Extracted material
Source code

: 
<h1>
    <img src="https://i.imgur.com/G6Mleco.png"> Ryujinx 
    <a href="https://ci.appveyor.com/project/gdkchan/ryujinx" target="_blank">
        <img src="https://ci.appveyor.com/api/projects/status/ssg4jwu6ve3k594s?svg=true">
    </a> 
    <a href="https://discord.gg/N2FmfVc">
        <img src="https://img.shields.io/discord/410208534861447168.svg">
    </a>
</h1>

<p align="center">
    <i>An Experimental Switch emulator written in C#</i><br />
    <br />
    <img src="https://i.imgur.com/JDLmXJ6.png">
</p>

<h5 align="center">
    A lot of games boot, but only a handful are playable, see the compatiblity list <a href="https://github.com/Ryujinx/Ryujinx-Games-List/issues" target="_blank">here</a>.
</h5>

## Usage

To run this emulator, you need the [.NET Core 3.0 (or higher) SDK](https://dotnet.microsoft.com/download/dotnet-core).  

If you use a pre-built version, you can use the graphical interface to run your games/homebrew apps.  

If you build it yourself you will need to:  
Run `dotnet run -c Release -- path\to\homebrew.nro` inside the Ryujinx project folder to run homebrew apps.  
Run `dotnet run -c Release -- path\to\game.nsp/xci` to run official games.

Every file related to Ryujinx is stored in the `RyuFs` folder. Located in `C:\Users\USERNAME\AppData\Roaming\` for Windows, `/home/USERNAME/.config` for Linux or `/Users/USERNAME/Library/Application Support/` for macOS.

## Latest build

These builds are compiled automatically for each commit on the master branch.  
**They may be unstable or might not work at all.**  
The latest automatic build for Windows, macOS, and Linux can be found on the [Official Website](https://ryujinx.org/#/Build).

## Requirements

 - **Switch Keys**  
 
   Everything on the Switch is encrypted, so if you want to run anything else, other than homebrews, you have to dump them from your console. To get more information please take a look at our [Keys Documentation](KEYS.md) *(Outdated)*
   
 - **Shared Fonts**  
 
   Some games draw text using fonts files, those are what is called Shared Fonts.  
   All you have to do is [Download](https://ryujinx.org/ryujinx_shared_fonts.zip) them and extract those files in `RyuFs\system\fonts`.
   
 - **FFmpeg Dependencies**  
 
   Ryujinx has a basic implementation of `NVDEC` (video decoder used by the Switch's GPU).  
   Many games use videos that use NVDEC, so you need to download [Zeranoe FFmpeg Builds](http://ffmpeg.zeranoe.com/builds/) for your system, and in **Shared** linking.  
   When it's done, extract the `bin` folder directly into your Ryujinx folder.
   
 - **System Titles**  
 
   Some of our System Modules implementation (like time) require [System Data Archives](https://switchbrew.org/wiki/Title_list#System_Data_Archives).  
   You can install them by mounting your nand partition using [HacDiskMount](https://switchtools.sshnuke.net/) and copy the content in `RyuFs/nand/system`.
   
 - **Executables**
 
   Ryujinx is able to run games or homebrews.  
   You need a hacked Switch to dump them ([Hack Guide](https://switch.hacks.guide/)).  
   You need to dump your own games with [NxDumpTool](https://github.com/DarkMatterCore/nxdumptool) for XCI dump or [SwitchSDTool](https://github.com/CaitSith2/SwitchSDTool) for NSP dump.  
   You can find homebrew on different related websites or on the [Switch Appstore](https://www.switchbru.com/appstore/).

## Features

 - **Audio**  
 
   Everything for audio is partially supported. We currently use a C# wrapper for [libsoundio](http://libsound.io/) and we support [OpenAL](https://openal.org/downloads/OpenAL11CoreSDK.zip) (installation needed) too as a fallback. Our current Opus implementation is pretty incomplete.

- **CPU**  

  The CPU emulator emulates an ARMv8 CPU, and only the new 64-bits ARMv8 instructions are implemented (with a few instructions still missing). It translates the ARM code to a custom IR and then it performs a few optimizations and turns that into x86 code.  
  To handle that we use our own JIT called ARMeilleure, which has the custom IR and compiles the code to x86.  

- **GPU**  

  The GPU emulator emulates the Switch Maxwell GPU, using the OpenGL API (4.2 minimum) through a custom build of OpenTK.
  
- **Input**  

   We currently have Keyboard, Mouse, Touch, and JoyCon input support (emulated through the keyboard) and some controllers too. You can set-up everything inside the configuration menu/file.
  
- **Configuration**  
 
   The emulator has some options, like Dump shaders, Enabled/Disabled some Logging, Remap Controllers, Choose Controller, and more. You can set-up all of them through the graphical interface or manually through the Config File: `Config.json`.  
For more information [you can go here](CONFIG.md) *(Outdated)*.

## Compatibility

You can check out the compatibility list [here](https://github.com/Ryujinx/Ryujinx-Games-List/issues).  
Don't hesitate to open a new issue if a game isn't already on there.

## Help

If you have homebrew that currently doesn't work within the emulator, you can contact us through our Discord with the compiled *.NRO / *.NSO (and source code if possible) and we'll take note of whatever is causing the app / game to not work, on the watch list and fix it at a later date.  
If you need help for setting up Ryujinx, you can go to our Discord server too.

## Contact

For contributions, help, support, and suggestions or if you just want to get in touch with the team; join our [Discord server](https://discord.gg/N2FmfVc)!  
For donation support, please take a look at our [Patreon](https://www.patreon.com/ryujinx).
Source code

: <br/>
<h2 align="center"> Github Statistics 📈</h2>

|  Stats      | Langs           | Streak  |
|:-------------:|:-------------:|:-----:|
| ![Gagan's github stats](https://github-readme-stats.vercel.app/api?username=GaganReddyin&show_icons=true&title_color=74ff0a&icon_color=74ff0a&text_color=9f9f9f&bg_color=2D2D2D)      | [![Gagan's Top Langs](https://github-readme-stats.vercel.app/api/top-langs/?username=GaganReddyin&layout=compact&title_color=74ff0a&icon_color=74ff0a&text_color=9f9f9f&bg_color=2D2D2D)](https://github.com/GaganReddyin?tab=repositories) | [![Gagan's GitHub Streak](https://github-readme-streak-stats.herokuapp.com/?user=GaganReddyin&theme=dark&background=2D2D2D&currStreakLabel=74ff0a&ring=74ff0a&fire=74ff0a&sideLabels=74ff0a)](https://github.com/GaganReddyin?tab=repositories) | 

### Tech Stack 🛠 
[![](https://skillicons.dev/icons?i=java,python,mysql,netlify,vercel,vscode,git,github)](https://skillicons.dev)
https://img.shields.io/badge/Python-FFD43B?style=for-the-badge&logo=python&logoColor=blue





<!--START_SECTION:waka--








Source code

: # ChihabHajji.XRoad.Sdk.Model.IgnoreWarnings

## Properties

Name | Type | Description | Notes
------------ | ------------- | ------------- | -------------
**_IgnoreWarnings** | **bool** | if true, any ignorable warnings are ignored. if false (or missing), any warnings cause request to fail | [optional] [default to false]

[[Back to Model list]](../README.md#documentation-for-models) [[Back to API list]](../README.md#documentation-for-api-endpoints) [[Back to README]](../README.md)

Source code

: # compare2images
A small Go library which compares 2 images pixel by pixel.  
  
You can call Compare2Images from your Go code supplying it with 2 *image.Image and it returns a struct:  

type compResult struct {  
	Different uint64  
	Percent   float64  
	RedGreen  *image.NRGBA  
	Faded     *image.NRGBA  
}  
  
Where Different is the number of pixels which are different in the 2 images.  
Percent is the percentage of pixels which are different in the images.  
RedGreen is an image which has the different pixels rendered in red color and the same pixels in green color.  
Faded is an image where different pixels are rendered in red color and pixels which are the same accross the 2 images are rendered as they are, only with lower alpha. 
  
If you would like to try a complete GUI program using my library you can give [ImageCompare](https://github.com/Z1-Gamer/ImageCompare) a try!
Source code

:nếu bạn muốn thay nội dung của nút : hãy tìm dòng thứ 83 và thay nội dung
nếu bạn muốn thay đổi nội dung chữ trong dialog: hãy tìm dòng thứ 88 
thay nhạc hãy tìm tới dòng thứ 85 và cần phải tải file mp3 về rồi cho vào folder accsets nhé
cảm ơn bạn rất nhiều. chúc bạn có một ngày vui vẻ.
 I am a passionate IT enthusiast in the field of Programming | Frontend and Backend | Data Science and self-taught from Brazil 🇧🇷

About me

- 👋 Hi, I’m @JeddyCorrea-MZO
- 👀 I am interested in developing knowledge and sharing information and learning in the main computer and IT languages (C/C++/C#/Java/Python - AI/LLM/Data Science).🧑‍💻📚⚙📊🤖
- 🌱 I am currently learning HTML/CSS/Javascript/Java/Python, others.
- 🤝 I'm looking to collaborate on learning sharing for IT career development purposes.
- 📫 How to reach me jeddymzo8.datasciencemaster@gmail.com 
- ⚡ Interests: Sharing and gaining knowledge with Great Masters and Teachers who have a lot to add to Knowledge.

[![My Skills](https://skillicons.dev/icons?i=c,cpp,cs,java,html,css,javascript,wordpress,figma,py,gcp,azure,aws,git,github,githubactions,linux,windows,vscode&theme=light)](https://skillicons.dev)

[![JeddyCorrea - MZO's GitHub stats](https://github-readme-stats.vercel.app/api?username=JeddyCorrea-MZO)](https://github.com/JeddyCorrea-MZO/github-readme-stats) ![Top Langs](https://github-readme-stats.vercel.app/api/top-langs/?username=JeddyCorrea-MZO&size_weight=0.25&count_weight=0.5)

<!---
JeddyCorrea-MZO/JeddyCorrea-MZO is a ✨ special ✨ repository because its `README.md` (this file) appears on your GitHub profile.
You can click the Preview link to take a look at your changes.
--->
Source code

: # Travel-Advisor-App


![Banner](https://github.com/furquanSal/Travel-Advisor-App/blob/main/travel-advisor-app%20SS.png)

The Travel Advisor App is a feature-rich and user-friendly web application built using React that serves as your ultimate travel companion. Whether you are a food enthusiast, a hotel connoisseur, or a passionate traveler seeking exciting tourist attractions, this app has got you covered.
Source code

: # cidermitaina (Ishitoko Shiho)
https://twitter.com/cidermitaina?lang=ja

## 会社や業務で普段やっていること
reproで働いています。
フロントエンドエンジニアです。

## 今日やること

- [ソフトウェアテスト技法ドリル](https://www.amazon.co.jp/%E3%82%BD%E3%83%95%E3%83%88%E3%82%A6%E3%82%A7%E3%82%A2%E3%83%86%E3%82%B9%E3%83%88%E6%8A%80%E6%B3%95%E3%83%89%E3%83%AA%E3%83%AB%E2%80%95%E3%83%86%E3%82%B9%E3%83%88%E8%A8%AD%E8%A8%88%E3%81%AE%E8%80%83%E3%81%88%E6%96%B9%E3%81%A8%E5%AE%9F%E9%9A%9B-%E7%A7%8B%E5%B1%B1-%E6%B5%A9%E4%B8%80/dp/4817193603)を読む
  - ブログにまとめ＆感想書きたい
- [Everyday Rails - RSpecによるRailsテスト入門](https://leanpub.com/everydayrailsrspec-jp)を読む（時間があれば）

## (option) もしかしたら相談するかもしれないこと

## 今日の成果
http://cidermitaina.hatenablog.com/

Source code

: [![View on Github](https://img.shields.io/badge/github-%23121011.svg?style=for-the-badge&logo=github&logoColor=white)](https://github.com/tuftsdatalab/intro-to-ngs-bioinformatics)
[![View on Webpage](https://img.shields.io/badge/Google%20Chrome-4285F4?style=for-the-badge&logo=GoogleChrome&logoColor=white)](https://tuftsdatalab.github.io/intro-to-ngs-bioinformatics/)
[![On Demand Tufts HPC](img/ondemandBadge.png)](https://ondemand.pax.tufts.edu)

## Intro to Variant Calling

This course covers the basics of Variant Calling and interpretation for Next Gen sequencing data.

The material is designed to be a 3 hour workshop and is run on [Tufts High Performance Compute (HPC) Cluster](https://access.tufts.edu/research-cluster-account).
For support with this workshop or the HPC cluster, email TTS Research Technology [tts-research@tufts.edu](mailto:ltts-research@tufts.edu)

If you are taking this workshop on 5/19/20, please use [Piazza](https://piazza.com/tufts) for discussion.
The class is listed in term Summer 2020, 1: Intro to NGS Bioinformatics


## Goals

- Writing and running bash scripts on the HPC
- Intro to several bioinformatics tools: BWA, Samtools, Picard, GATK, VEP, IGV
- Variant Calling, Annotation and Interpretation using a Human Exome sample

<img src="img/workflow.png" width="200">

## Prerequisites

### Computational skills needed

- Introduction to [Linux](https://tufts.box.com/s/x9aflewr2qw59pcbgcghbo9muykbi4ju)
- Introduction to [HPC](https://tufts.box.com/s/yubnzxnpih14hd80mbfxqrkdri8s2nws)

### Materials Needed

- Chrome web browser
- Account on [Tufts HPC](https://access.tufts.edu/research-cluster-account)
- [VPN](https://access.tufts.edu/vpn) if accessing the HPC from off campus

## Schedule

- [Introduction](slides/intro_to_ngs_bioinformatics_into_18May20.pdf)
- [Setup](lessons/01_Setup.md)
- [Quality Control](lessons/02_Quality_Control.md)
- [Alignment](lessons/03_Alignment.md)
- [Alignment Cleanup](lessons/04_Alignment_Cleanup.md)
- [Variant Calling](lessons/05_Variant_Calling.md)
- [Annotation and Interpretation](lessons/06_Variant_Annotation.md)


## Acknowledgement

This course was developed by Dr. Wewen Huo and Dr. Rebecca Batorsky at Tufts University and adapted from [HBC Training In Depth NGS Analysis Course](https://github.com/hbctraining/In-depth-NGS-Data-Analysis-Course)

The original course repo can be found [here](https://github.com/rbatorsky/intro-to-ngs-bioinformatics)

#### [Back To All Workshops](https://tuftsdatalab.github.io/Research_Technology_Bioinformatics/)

Activity
Give an exact copy of the lines above from the line with "run homebrew apps." up to and including the line with "run official games.", and leave everything else out.

Result of the exercise
Run `dotnet run -c Release -- path\to\homebrew.nro` inside the Ryujinx project folder to run homebrew apps.  
Run `dotnet run -c Release -- path\to\game.nsp/xci` to run official games.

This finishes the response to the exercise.